** The problem **
Take each line from the entries that holds "include" and copy it out.

** Supplied entries **

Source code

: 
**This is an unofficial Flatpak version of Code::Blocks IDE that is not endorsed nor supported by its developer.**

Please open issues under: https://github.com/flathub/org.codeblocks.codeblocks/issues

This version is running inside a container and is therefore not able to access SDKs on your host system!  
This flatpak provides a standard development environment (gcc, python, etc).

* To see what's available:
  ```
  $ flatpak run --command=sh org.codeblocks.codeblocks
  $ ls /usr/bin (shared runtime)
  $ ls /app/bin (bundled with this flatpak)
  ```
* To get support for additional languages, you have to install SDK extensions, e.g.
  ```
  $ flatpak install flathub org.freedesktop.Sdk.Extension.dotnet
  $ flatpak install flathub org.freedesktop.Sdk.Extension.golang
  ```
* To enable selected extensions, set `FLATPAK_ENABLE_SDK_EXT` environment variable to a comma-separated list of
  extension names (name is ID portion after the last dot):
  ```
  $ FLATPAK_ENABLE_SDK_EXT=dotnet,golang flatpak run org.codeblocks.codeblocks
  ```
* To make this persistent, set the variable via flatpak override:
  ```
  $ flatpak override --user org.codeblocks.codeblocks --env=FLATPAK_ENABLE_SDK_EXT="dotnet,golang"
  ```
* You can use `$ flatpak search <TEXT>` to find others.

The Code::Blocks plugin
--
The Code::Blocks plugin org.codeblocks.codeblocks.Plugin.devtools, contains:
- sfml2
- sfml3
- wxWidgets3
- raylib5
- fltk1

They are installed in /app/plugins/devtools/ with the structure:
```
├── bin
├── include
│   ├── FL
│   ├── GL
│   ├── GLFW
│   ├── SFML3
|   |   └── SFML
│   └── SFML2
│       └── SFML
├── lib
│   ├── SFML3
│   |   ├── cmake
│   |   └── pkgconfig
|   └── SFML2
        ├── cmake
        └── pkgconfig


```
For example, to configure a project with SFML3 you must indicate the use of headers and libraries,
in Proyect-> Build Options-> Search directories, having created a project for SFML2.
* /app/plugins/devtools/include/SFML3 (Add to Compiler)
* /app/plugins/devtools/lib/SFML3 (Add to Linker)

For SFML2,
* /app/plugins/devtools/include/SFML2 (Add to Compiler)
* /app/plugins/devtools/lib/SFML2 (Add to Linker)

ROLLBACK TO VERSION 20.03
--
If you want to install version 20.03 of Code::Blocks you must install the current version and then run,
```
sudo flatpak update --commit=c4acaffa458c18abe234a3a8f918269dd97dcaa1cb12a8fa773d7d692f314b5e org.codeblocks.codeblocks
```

** Solved exercise **
├── include
* /app/plugins/devtools/include/SFML3 (Add to Compiler)
* /app/plugins/devtools/include/SFML2 (Add to Compiler)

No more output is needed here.